ASSIGNMENT. Could you filter the records below down to the lines that include the word "Enhanced"?

[Start of Attachment]

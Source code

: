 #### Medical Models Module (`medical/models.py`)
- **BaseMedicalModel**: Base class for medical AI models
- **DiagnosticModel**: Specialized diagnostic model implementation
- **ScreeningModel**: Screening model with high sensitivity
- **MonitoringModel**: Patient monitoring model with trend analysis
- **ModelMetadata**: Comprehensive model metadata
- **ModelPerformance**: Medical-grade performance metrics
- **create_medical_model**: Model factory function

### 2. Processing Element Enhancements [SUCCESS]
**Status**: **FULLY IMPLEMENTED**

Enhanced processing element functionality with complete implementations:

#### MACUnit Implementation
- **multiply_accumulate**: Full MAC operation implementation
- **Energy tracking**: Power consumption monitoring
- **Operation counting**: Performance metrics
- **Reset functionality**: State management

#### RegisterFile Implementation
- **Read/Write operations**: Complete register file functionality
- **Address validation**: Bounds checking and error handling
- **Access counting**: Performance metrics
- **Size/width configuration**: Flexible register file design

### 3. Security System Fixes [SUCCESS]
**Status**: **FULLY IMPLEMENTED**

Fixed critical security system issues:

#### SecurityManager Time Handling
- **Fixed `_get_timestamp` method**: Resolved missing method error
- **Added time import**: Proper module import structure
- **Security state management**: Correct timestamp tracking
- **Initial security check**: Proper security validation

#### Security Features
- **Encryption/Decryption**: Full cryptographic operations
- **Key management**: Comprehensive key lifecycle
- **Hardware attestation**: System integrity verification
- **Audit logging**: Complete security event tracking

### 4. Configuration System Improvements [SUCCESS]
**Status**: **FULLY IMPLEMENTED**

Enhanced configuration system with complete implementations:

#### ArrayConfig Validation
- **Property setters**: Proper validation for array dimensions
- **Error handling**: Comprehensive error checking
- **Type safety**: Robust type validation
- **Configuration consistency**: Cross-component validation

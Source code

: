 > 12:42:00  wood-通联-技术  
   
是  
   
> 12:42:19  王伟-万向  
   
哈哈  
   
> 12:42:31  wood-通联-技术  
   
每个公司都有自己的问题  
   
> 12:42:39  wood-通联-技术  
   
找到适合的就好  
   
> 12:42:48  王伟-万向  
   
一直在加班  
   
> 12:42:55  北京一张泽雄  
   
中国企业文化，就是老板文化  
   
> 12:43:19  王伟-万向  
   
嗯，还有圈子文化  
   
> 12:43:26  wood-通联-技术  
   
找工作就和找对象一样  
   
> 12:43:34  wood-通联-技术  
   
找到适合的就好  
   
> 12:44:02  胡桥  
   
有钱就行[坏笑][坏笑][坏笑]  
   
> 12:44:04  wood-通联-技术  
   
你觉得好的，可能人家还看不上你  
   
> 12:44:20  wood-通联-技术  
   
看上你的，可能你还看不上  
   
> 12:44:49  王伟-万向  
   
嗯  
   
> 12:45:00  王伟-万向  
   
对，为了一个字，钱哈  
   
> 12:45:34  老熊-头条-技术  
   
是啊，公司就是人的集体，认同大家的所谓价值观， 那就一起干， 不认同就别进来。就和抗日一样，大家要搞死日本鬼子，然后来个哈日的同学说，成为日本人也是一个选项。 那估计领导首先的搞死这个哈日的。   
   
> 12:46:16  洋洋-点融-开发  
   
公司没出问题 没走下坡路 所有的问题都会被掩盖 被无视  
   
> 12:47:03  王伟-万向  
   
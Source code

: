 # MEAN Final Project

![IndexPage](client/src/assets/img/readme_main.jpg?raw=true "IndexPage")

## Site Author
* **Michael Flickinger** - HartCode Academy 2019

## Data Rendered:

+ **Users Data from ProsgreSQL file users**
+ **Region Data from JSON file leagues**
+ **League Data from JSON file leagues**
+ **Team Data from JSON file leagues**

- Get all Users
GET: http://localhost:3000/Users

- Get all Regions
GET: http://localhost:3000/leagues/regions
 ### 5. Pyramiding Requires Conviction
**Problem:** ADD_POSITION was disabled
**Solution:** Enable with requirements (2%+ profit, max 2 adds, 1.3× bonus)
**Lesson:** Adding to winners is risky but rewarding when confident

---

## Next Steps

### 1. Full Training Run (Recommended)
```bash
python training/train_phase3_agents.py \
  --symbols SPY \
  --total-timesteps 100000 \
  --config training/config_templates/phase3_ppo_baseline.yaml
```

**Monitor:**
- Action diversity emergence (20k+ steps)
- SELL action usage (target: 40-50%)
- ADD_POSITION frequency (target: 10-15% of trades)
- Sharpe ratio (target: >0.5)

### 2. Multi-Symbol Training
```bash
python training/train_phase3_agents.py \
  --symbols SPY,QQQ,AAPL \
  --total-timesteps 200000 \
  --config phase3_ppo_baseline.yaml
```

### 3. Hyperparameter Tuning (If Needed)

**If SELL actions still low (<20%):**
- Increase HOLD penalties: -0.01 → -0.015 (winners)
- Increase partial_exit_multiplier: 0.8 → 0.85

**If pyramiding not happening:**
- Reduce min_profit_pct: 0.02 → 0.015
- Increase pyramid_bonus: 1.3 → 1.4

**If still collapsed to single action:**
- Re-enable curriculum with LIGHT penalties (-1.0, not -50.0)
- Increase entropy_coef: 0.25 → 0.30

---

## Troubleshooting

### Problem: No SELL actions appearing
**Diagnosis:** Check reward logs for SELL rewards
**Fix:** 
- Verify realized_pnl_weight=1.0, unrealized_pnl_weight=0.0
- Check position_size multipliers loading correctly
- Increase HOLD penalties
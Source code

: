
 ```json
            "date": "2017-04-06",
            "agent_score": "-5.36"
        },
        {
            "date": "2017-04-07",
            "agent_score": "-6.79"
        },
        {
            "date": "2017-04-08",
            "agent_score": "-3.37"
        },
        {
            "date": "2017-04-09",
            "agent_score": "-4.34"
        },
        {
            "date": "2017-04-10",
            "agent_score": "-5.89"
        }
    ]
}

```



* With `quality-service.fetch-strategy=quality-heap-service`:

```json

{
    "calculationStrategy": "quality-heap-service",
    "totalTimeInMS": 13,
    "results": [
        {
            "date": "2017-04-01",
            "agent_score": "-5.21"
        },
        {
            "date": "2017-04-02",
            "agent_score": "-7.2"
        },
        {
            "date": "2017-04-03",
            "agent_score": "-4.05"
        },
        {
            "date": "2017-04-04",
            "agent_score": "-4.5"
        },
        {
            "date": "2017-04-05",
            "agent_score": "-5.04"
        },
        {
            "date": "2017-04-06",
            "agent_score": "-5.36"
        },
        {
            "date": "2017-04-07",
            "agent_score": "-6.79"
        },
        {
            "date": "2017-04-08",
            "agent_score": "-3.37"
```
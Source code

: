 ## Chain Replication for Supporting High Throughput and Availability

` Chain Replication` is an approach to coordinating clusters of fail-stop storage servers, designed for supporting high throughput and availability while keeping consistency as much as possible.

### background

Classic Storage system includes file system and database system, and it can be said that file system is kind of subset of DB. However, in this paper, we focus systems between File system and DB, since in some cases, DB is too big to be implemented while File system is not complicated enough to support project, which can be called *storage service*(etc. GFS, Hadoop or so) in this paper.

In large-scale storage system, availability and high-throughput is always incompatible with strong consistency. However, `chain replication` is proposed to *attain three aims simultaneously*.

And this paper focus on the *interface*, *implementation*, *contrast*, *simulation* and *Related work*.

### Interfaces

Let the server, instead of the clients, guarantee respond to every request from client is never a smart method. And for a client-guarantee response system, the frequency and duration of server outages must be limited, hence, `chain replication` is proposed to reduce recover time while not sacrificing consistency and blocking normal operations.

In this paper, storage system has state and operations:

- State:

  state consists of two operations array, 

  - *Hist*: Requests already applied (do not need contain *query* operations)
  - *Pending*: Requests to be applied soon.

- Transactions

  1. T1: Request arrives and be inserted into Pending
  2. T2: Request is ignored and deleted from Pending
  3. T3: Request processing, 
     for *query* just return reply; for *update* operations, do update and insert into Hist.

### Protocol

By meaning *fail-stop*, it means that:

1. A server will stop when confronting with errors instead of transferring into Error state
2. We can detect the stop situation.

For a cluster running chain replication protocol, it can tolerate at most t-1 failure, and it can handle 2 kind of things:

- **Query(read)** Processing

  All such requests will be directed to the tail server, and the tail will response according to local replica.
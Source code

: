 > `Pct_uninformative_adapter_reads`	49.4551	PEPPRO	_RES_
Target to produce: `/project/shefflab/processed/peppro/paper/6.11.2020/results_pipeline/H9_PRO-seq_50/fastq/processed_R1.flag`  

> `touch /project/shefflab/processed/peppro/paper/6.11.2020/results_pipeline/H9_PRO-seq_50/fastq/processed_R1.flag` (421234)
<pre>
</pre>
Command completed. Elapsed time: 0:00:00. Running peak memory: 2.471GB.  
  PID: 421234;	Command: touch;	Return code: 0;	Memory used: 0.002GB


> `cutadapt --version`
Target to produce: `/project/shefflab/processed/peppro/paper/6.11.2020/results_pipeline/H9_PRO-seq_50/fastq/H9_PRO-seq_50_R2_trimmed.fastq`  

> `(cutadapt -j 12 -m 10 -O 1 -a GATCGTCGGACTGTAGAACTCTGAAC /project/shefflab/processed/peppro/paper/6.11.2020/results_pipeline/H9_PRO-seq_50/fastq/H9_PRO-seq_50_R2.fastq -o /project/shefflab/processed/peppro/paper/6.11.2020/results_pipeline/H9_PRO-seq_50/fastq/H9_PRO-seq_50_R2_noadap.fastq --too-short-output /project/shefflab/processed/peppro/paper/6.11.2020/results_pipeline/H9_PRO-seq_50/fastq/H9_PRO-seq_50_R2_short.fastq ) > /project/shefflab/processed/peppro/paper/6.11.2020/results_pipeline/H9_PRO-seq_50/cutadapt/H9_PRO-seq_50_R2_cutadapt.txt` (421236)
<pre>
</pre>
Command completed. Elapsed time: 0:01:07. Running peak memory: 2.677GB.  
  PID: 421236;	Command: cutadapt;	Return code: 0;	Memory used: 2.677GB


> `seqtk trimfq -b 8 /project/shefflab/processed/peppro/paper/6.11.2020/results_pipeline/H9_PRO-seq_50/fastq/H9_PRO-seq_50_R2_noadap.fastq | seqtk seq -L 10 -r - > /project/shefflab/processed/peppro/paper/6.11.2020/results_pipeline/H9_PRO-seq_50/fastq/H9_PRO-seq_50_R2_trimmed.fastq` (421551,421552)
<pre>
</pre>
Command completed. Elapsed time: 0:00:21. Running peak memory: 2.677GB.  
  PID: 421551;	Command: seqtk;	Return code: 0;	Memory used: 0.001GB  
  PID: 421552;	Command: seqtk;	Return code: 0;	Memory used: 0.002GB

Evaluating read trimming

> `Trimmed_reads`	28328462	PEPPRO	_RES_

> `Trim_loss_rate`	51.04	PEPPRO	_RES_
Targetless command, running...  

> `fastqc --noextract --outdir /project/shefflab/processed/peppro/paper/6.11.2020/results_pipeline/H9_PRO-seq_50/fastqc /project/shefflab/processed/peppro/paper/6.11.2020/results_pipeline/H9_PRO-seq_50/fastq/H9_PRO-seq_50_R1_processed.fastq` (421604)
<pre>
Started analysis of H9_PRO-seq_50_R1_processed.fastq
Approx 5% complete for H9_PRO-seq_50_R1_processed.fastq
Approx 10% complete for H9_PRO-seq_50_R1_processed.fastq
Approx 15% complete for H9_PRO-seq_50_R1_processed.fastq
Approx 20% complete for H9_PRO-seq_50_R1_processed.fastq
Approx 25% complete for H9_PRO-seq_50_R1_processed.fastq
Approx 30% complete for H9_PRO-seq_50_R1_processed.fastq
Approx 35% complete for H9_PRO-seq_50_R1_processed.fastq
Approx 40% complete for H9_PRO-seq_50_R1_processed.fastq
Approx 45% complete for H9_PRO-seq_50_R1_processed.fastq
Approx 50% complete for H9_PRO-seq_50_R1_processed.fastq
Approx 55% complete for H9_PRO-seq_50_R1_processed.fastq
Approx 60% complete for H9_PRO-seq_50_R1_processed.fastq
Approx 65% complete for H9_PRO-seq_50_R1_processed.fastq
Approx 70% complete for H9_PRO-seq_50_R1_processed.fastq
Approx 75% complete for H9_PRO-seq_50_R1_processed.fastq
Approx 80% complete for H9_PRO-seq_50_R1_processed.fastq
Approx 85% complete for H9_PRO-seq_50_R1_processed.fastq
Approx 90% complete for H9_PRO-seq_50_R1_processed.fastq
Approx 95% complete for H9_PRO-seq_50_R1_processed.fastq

[End of Attachment]

WRITTEN SOLUTION.
Enhanced processing element functionality with complete implementations:
Enhanced configuration system with complete implementations:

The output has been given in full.